Return only the stretch of the material below that begins with the line containing "问题来了，既然每个人都完全洞" and ends with the line containing "### 2\. 创业者的战略6问", exactly; both of those lines belong to it.
□ □ □ □ □
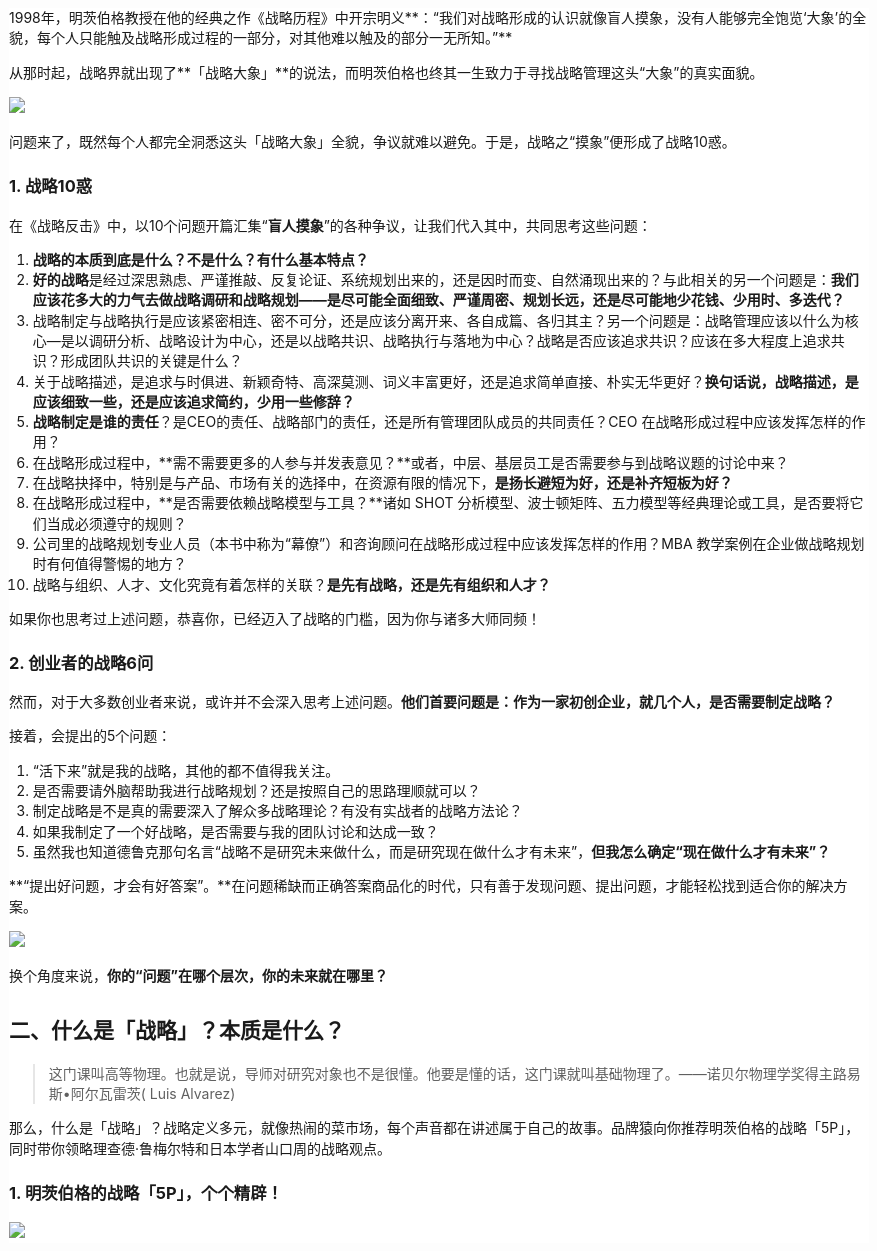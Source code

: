 1998年，明茨伯格教授在他的经典之作《战略历程》中开宗明义**：“我们对战略形成的认识就像盲人摸象，没有人能够完全饱览‘大象’的全貌，每个人只能触及战略形成过程的一部分，对其他难以触及的部分一无所知。”**

从那时起，战略界就出现了**「战略大象」**的说法，而明茨伯格也终其一生致力于寻找战略管理这头“大象”的真实面貌。

![](https://image.woshipm.com/2024/11/27/7057f30e-ac93-11ef-96cd-00163e0b5ff3.jpg)

问题来了，既然每个人都完全洞悉这头「战略大象」全貌，争议就难以避免。于是，战略之“摸象”便形成了战略10惑。

### 1\. 战略10惑

在《战略反击》中，以10个问题开篇汇集“**盲人摸象**”的各种争议，让我们代入其中，共同思考这些问题：

1.  **战略的本质到底是什么？不是什么？有什么基本特点？**
2.  **好的战略**是经过深思熟虑、严谨推敲、反复论证、系统规划出来的，还是因时而变、自然涌现出来的？与此相关的另一个问题是：**我们应该花多大的力气去做战略调研和战略规划——是尽可能全面细致、严谨周密、规划长远，还是尽可能地少花钱、少用时、多迭代？**
3.  战略制定与战略执行是应该紧密相连、密不可分，还是应该分离开来、各自成篇、各归其主？另一个问题是：战略管理应该以什么为核心—是以调研分析、战略设计为中心，还是以战略共识、战略执行与落地为中心？战略是否应该追求共识？应该在多大程度上追求共识？形成团队共识的关键是什么？
4.  关于战略描述，是追求与时俱进、新颖奇特、高深莫测、词义丰富更好，还是追求简单直接、朴实无华更好？**换句话说，战略描述，是应该细致一些，还是应该追求简约，少用一些修辞？**
5.  **战略制定是谁的责任**？是CEO的责任、战略部门的责任，还是所有管理团队成员的共同责任？CEO 在战略形成过程中应该发挥怎样的作用？
6.  在战略形成过程中，**需不需要更多的人参与并发表意见？**或者，中层、基层员工是否需要参与到战略议题的讨论中来？
7.  在战略抉择中，特别是与产品、市场有关的选择中，在资源有限的情况下，**是扬长避短为好，还是补齐短板为好？**
8.  在战略形成过程中，**是否需要依赖战略模型与工具？**诸如 SHOT 分析模型、波士顿矩阵、五力模型等经典理论或工具，是否要将它们当成必须遵守的规则？
9.  公司里的战略规划专业人员（本书中称为“幕僚”）和咨询顾问在战略形成过程中应该发挥怎样的作用？MBA 教学案例在企业做战略规划时有何值得警惕的地方？
10.  战略与组织、人才、文化究竟有着怎样的关联？**是先有战略，还是先有组织和人才？**

如果你也思考过上述问题，恭喜你，已经迈入了战略的门槛，因为你与诸多大师同频！

### 2\. 创业者的战略6问

然而，对于大多数创业者来说，或许并不会深入思考上述问题。**他们首要问题是：作为一家初创企业，就几个人，是否需要制定战略？**

接着，会提出的5个问题：

1.  “活下来”就是我的战略，其他的都不值得我关注。
2.  是否需要请外脑帮助我进行战略规划？还是按照自己的思路理顺就可以？
3.  制定战略是不是真的需要深入了解众多战略理论？有没有实战者的战略方法论？
4.  如果我制定了一个好战略，是否需要与我的团队讨论和达成一致？
5.  虽然我也知道德鲁克那句名言“战略不是研究未来做什么，而是研究现在做什么才有未来”，**但我怎么确定“现在做什么才有未来”？**

**“提出好问题，才会有好答案”。**在问题稀缺而正确答案商品化的时代，只有善于发现问题、提出问题，才能轻松找到适合你的解决方案。

![](https://image.woshipm.com/2024/11/27/82ece006-ac93-11ef-96cd-00163e0b5ff3.jpg)

换个角度来说，**你的“问题”在哪个层次，你的未来就在哪里？**

## 二、什么是「战略」？本质是什么？

> 这门课叫高等物理。也就是说，导师对研究对象也不是很懂。他要是懂的话，这门课就叫基础物理了。——诺贝尔物理学奖得主路易斯•阿尔瓦雷茨( Luis Alvarez)

那么，什么是「战略」？战略定义多元，就像热闹的菜市场，每个声音都在讲述属于自己的故事。品牌猿向你推荐明茨伯格的战略「5P」，同时带你领略理查德·鲁梅尔特和日本学者山口周的战略观点。

### 1\. 明茨伯格的战略「5P」，个个精辟！

![](https://image.woshipm.com/2024/11/27/8aebbce6-ac93-11ef-96cd-00163e0b5ff3.jpg)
□ □ □ □ □
Answer to this exercise -
问题来了，既然每个人都完全洞悉这头「战略大象」全貌，争议就难以避免。于是，战略之“摸象”便形成了战略10惑。

### 1\. 战略10惑

在《战略反击》中，以10个问题开篇汇集“**盲人摸象**”的各种争议，让我们代入其中，共同思考这些问题：

1.  **战略的本质到底是什么？不是什么？有什么基本特点？**
2.  **好的战略**是经过深思熟虑、严谨推敲、反复论证、系统规划出来的，还是因时而变、自然涌现出来的？与此相关的另一个问题是：**我们应该花多大的力气去做战略调研和战略规划——是尽可能全面细致、严谨周密、规划长远，还是尽可能地少花钱、少用时、多迭代？**
3.  战略制定与战略执行是应该紧密相连、密不可分，还是应该分离开来、各自成篇、各归其主？另一个问题是：战略管理应该以什么为核心—是以调研分析、战略设计为中心，还是以战略共识、战略执行与落地为中心？战略是否应该追求共识？应该在多大程度上追求共识？形成团队共识的关键是什么？
4.  关于战略描述，是追求与时俱进、新颖奇特、高深莫测、词义丰富更好，还是追求简单直接、朴实无华更好？**换句话说，战略描述，是应该细致一些，还是应该追求简约，少用一些修辞？**
5.  **战略制定是谁的责任**？是CEO的责任、战略部门的责任，还是所有管理团队成员的共同责任？CEO 在战略形成过程中应该发挥怎样的作用？
6.  在战略形成过程中，**需不需要更多的人参与并发表意见？**或者，中层、基层员工是否需要参与到战略议题的讨论中来？
7.  在战略抉择中，特别是与产品、市场有关的选择中，在资源有限的情况下，**是扬长避短为好，还是补齐短板为好？**
8.  在战略形成过程中，**是否需要依赖战略模型与工具？**诸如 SHOT 分析模型、波士顿矩阵、五力模型等经典理论或工具，是否要将它们当成必须遵守的规则？
9.  公司里的战略规划专业人员（本书中称为“幕僚”）和咨询顾问在战略形成过程中应该发挥怎样的作用？MBA 教学案例在企业做战略规划时有何值得警惕的地方？
10.  战略与组织、人才、文化究竟有着怎样的关联？**是先有战略，还是先有组织和人才？**

如果你也思考过上述问题，恭喜你，已经迈入了战略的门槛，因为你与诸多大师同频！

### 2\. 创业者的战略6问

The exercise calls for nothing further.